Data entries
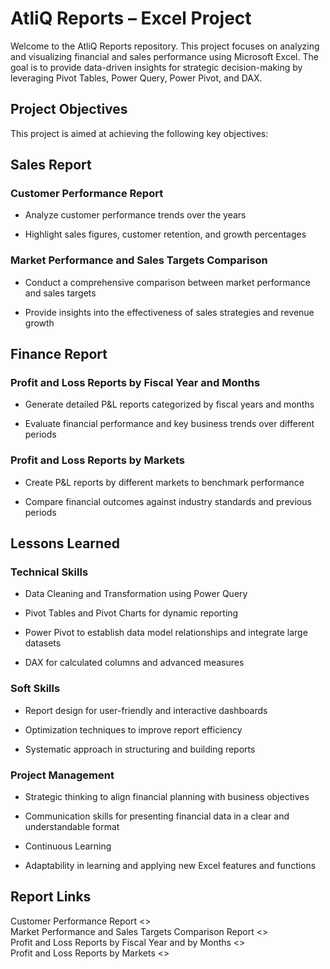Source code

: # AtliQ Reports – Excel Project

Welcome to the AtliQ Reports repository. This project focuses on analyzing and visualizing financial and sales performance using Microsoft Excel. 
The goal is to provide data-driven insights for strategic decision-making by leveraging Pivot Tables, Power Query, Power Pivot, and DAX.

## Project Objectives
This project is aimed at achieving the following key objectives:

## Sales Report

### Customer Performance Report
+ Analyze customer performance trends over the years
- Highlight sales figures, customer retention, and growth percentages

### Market Performance and Sales Targets Comparison
+ Conduct a comprehensive comparison between market performance and sales targets
- Provide insights into the effectiveness of sales strategies and revenue growth

## Finance Report

### Profit and Loss Reports by Fiscal Year and Months
- Generate detailed P&L reports categorized by fiscal years and months
+ Evaluate financial performance and key business trends over different periods

### Profit and Loss Reports by Markets
- Create P&L reports by different markets to benchmark performance
+ Compare financial outcomes against industry standards and previous periods

## Lessons Learned

### Technical Skills
+ Data Cleaning and Transformation using Power Query
- Pivot Tables and Pivot Charts for dynamic reporting
+ Power Pivot to establish data model relationships and integrate large datasets
- DAX for calculated columns and advanced measures

### Soft Skills
+ Report design for user-friendly and interactive dashboards
- Optimization techniques to improve report efficiency
+ Systematic approach in structuring and building reports

### Project Management
+ Strategic thinking to align financial planning with business objectives
- Communication skills for presenting financial data in a clear and understandable format
+ Continuous Learning
- Adaptability in learning and applying new Excel features and functions

## Report Links
Customer Performance Report <>     
Market Performance and Sales Targets Comparison Report <>          
Profit and Loss Reports by Fiscal Year and by Months <>    
Profit and Loss Reports by Markets <>           
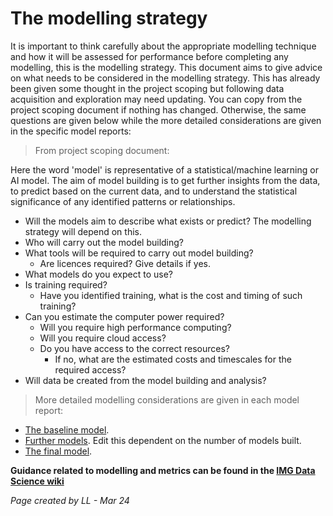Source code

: # The modelling strategy

It is important to think carefully about the appropriate modelling technique and how it will be assessed for performance before completing any modelling, this is the modelling strategy. This document aims to give advice on what needs to be considered in the modelling strategy. This has already been given some thought in the project scoping but following data acquisition and exploration may need updating.  You can copy from the project scoping document if nothing has changed. Otherwise, the same questions are given below while the more detailed considerations are given in the specific model reports: 

> From project scoping document: 

Here the word 'model' is representative of a statistical/machine learning or AI model. The aim of model building is to get further insights from the data, to predict based on the current data, and to understand the statistical significance of any identified patterns or relationships. 

* Will the models aim to describe what exists or predict? The modelling strategy will depend on this. 
* Who will carry out the model building?
* What tools will be required to carry out model building?
  * Are licences required? Give details if yes.
* What models do you expect to use? 
* Is training required? 
  * Have you identified training, what is the cost and timing of such training? 
* Can you estimate the computer power required?
  * Will you require high performance computing?
  * Will you require cloud access?
  * Do you have access to the correct resources?
    * If no, what are the estimated costs and timescales for the required access?
* Will data be created from the model building and analysis? 


> More detailed modelling considerations are given in each model report:

- [The baseline model](/docs/5.ModelBuilding/Model/Baseline/Baseline%20Model.md).
- [Further models](/docs/5.ModelBuilding/Model/Model%201/ModelReport.md).  Edit this dependent on the number of models built.  
- [The final model](/docs/5.ModelBuilding/Model/FinalModelReport.md).



**Guidance related to modelling and metrics can be found in the [IMG Data Science wiki](https://amrcwikijs.shef.ac.uk/en/AMRCDS/Guidance/ModelBuilding)**

*Page created by LL - Mar 24*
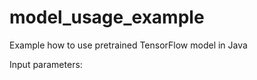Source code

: # model_usage_example
Example how to use pretrained TensorFlow model in Java

Input parameters:

<path to model> <path to label_map.pbtxt> <path to image>
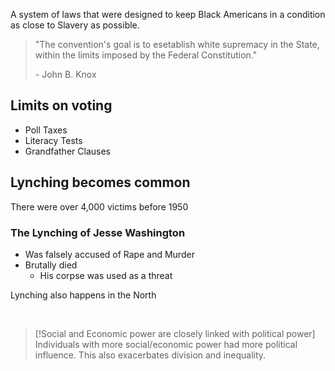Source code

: A system of laws that were designed to keep Black Americans in a condition as close to Slavery as possible.

> "The convention's goal is to esetablish white supremacy in the State, within the limits imposed by the Federal Constitution."
> 
>  \- John B. Knox

## Limits on voting

- Poll Taxes
- Literacy Tests
- Grandfather Clauses

## Lynching becomes common

There were over 4,000 victims before 1950

### The Lynching of Jesse Washington
- Was falsely accused of Rape and Murder
- Brutally died
	- His corpse was used as a threat

Lynching also happens in the North

<br>

> [!Social and Economic power are closely linked with political power]
> Individuals with more social/economic power had more political influence. This also exacerbates division and inequality.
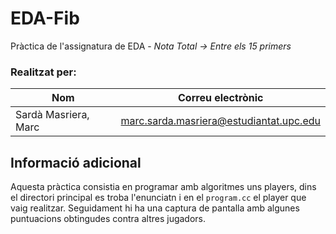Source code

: # EDA-Fib

Pràctica de l'assignatura de EDA - 
*Nota Total -> Entre els 15 primers*

### Realitzat per:

| Nom                  | Correu electrònic                       |
| -------------------- | --------------------------------------- |
| Sardà Masriera, Marc | marc.sarda.masriera@estudiantat.upc.edu |

## Informació adicional

Aquesta pràctica consistia en programar amb algoritmes uns players, 
dins el directori principal es troba l'enunciatn i en el `program.cc` el player que vaig realitzar. 
Seguidament hi ha una captura de pantalla amb algunes puntuacions obtingudes contra altres jugadors.
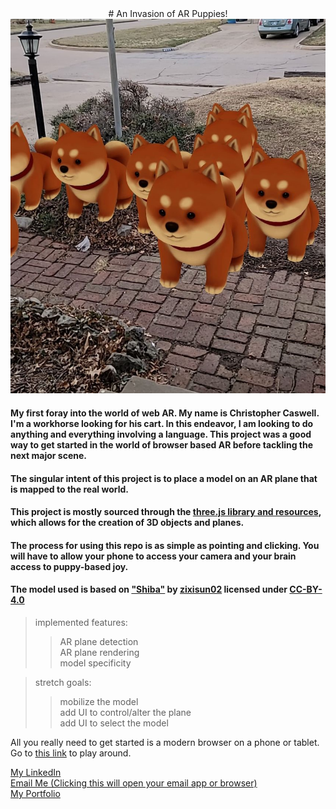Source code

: <div align="center">
# An Invasion of AR Puppies!
<img src="./assets/imgs/pup.jpg" alt="shiba">
</div>
<div align="left">

#### My first foray into the world of web AR. My name is Christopher Caswell. I'm a workhorse looking for his cart. In this endeavor, I am looking to do anything and everything involving a language. This project was a good way to get started in the world of browser based AR before tackling the next major scene.

#### The singular intent of this project is to place a model on an AR plane that is mapped to the real world.

#### This project is mostly sourced through the [three.js library and resources](https://threejs.org/docs/index.html), which allows for the creation of 3D objects and planes.

#### The process for using this repo is as simple as pointing and clicking. You will have to allow your phone to access your camera and your brain access to puppy-based joy.

#### The model used is based on ["Shiba"](https://sketchfab.com/3d-models/shiba-faef9fe5ace445e7b2989d1c1ece361c) by [zixisun02](https://sketchfab.com/dogerlo) licensed under [CC-BY-4.0](http://creativecommons.org/licenses/by/4.0/)

> implemented features:
>> AR plane detection<br>
>> AR plane rendering<br>
>> model specificity<br>

> stretch goals:
>> mobilize the model<br>
>> add UI to control/alter the plane<br>
>> add UI to select the model<br>

All you really need to get started is a modern browser on a phone or tablet. Go to [this link](https://christopher-caswell.github.io/WebAR) to play around.

[My LinkedIn](https://www.linkedin.com/in/deccaswell)
<br>
[Email Me (Clicking this will open your email app or browser)](mailto:christopher.caswell@rocketmail.com)<br>
[My Portfolio](https://github.com/thisdoesntexistyet)
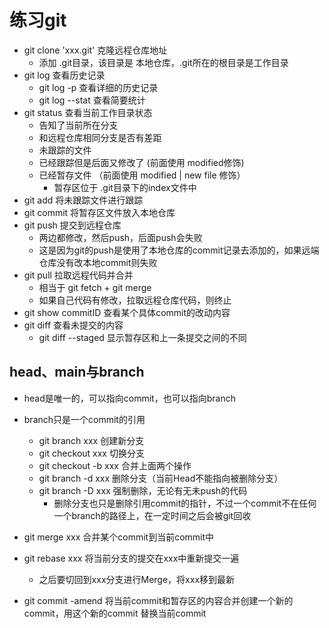 # 练习git
- git clone 'xxx.git' 克隆远程仓库地址
  - 添加 .git目录，该目录是 本地仓库，.git所在的根目录是工作目录
- git log 查看历史记录
  - git log -p 查看详细的历史记录
  - git log --stat 查看简要统计
- git status 查看当前工作目录状态
  - 告知了当前所在分支
  - 和远程仓库相同分支是否有差距
  - 未跟踪的文件 
  - 已经跟踪但是后面又修改了 (前面使用 modified修饰)
  - 已经暂存文件 （前面使用 modified | new file 修饰）
    - 暂存区位于 .git目录下的index文件中
- git add 将未跟踪文件进行跟踪
- git commit 将暂存区文件放入本地仓库
- git push 提交到远程仓库
  - 两边都修改，然后push，后面push会失败
  - 这是因为git的push是使用了本地仓库的commit记录去添加的，如果远端仓库没有改本地commit则失败
- git pull 拉取远程代码并合并
  - 相当于 git fetch + git merge 
  - 如果自己代码有修改，拉取远程仓库代码，则终止
- git show commitID 查看某个具体commit的改动内容
- git diff 查看未提交的内容
  - git diff --staged 显示暂存区和上一条提交之间的不同

## head、main与branch
- head是唯一的，可以指向commit，也可以指向branch
- branch只是一个commit的引用
  - git branch xxx  创建新分支
  - git checkout xxx  切换分支
  - git checkout -b xxx 合并上面两个操作
  - git branch -d xxx 删除分支（当前Head不能指向被删除分支）
  - git branch -D xxx 强制删除，无论有无未push的代码
    - 删除分支也只是删除引用commit的指针，不过一个commit不在任何一个branch的路径上，在一定时间之后会被git回收

- git merge xxx 合并某个commit到当前commit中
- git rebase xxx 将当前分支的提交在xxx中重新提交一遍
  - 之后要切回到xxx分支进行Merge，将xxx移到最新

- git commit -amend 将当前commit和暂存区的内容合并创建一个新的commit，用这个新的commit 替换当前commit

◆ **Exercise**
From the data above, output only the lines between the line containing "- 暂存区位于 .git目录下的index文件中" and the line containing "- 之后要切回到xxx分支进行Merge，将xxx移到最新", inclusive, exactly as written.

◆ **Output of the task**
    - 暂存区位于 .git目录下的index文件中
- git add 将未跟踪文件进行跟踪
- git commit 将暂存区文件放入本地仓库
- git push 提交到远程仓库
  - 两边都修改，然后push，后面push会失败
  - 这是因为git的push是使用了本地仓库的commit记录去添加的，如果远端仓库没有改本地commit则失败
- git pull 拉取远程代码并合并
  - 相当于 git fetch + git merge 
  - 如果自己代码有修改，拉取远程仓库代码，则终止
- git show commitID 查看某个具体commit的改动内容
- git diff 查看未提交的内容
  - git diff --staged 显示暂存区和上一条提交之间的不同

## head、main与branch
- head是唯一的，可以指向commit，也可以指向branch
- branch只是一个commit的引用
  - git branch xxx  创建新分支
  - git checkout xxx  切换分支
  - git checkout -b xxx 合并上面两个操作
  - git branch -d xxx 删除分支（当前Head不能指向被删除分支）
  - git branch -D xxx 强制删除，无论有无未push的代码
    - 删除分支也只是删除引用commit的指针，不过一个commit不在任何一个branch的路径上，在一定时间之后会被git回收

- git merge xxx 合并某个commit到当前commit中
- git rebase xxx 将当前分支的提交在xxx中重新提交一遍
  - 之后要切回到xxx分支进行Merge，将xxx移到最新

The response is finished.